Panzer Front Ausf. B

Panzer Front Ausf. B

Panzer Front Ausf. B

The full Montgomery.

Heard the one about the new Italian tank? It has six gears: five reverse and one forward just in case it gets attacked from behind. How about the one about the new Italian flag? It's a white cross on a white background. Dubious jokes like these have been circulating in Britain for more than sixty years. Though inspired by real events (the mass Italian surrenders in North Africa in 1941) they perpetuate a myth uncorroborated by the history books. In reality the failure of Mussolini's men at battles like Tobruk and Beda Fomm owed more to poor leadership and inferior equipment than cowardice.

You can get a good idea of just how technologically disadvantaged the Italians were during the Desert War by playing this faithful yet flawed tank simulation. Rather than go down the faux FPS road taken recently by ZootFly (Panzer Elite: Action) and Sylum (WWII Tank Commander), Japanese developer Enterbrain has bravely attempted to model armoured combat in all its subtle, inequitable glory. Here getting a bead on an enemy and pushing the fire button guarantees absolutely nothing. If your steel chariot is a feeble M11/39 or L3/33 (two early Italian tanks) and your target is something big and chunky like a Matilda (a British heavyweight) then chances are you'll have to get behind your foe and within spitting distance of them to have any hope of achieving a penetration and a kill.

Happily all six of the included battles can be played from two or more perspectives (Italian, German, British, Australian or French).

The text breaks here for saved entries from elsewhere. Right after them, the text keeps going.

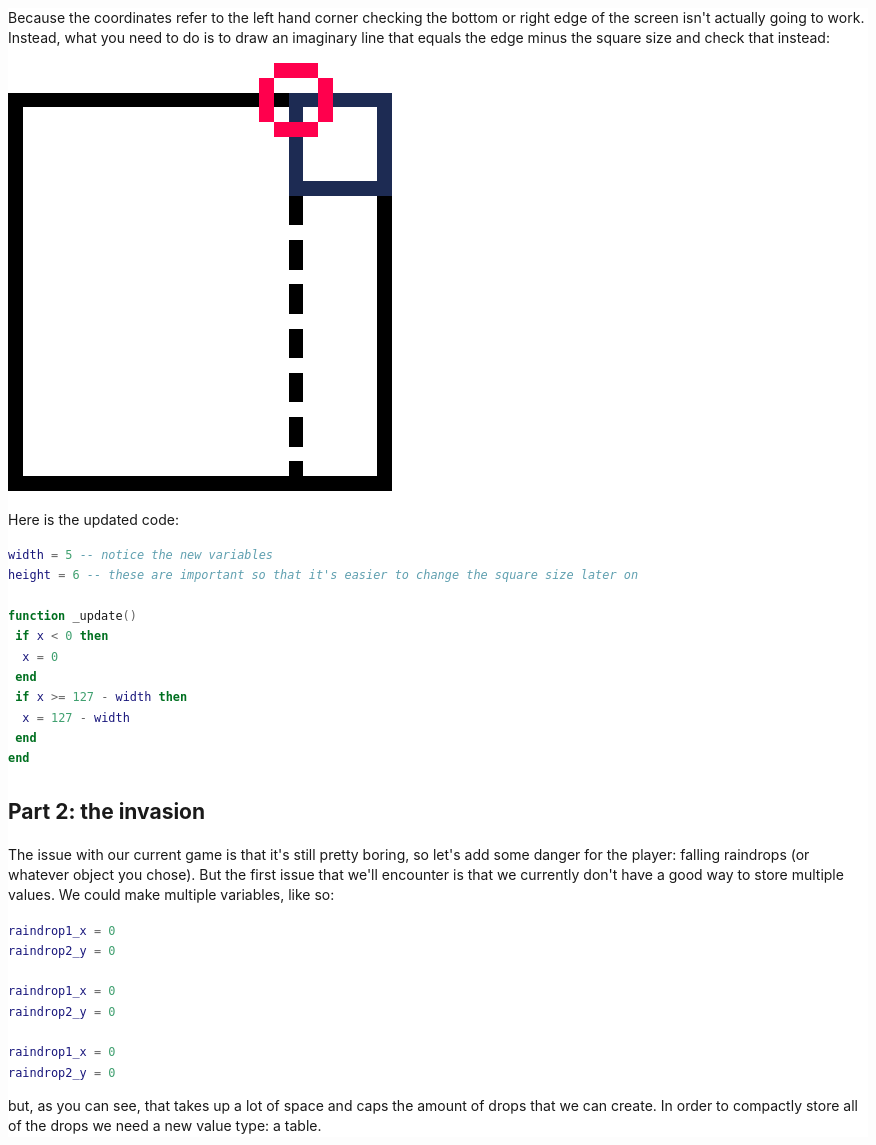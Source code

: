 Because the coordinates refer to the left hand corner checking the bottom or right edge of the screen isn't actually going to work. Instead, what you need to do is to draw an imaginary line that equals the edge minus the square size and check that instead:

![](pico-assets/square_edge_line.png)

Here is the updated code:

```lua
width = 5 -- notice the new variables
height = 6 -- these are important so that it's easier to change the square size later on

function _update()
 if x < 0 then
  x = 0
 end
 if x >= 127 - width then
  x = 127 - width
 end
end
```

## Part 2: the invasion
The issue with our current game is that it's still pretty boring, so let's add some danger for the player: falling raindrops (or whatever object you chose). But the first issue that we'll encounter is that we currently don't have a good way to store multiple values. We could make multiple variables, like so:
```lua
raindrop1_x = 0
raindrop2_y = 0

raindrop1_x = 0
raindrop2_y = 0

raindrop1_x = 0
raindrop2_y = 0
```
but, as you can see, that takes up a lot of space and caps the amount of drops that we can create. In order to compactly store all of the drops we need a new value type: a table.
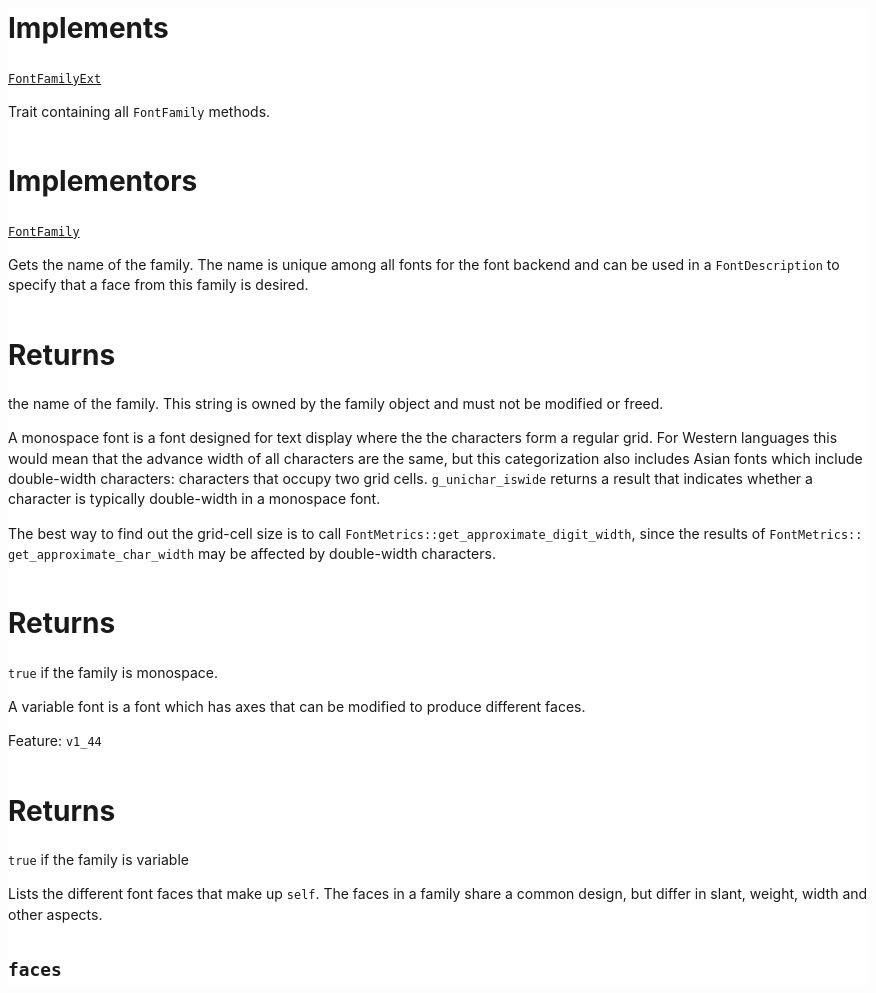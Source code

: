 # Implements

[`FontFamilyExt`](trait.FontFamilyExt.html)

Trait containing all `FontFamily` methods.

# Implementors

[`FontFamily`](struct.FontFamily.html)

Gets the name of the family. The name is unique among all
fonts for the font backend and can be used in a `FontDescription`
to specify that a face from this family is desired.

# Returns

the name of the family. This string is owned
 by the family object and must not be modified or freed.

A monospace font is a font designed for text display where the the
characters form a regular grid. For Western languages this would
mean that the advance width of all characters are the same, but
this categorization also includes Asian fonts which include
double-width characters: characters that occupy two grid cells.
`g_unichar_iswide` returns a result that indicates whether a
character is typically double-width in a monospace font.

The best way to find out the grid-cell size is to call
`FontMetrics::get_approximate_digit_width`, since the results
of `FontMetrics::get_approximate_char_width` may be affected
by double-width characters.

# Returns

`true` if the family is monospace.

A variable font is a font which has axes that can be modified to
produce different faces.

Feature: `v1_44`


# Returns

`true` if the family is variable

Lists the different font faces that make up `self`. The faces
in a family share a common design, but differ in slant, weight,
width and other aspects.
## `faces`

Gamers that can't hack the panicky hide-and-seek and desperate charges that are recommended tactics for underarmoured, undergunned underdogs can always switch sides. Further enhancing replayability, there's also the option to toss history into the latrine ditch, replacing every vehicle in a scenario with units of your own choosing. The game includes around 50 controllable war machines including giants like the famous Tiger tank, vulnerable novelty acts like anti-tank guns and motorcycle combinations, and improbable tourists such as the Russian T-34 and Japanese Chi-Ha.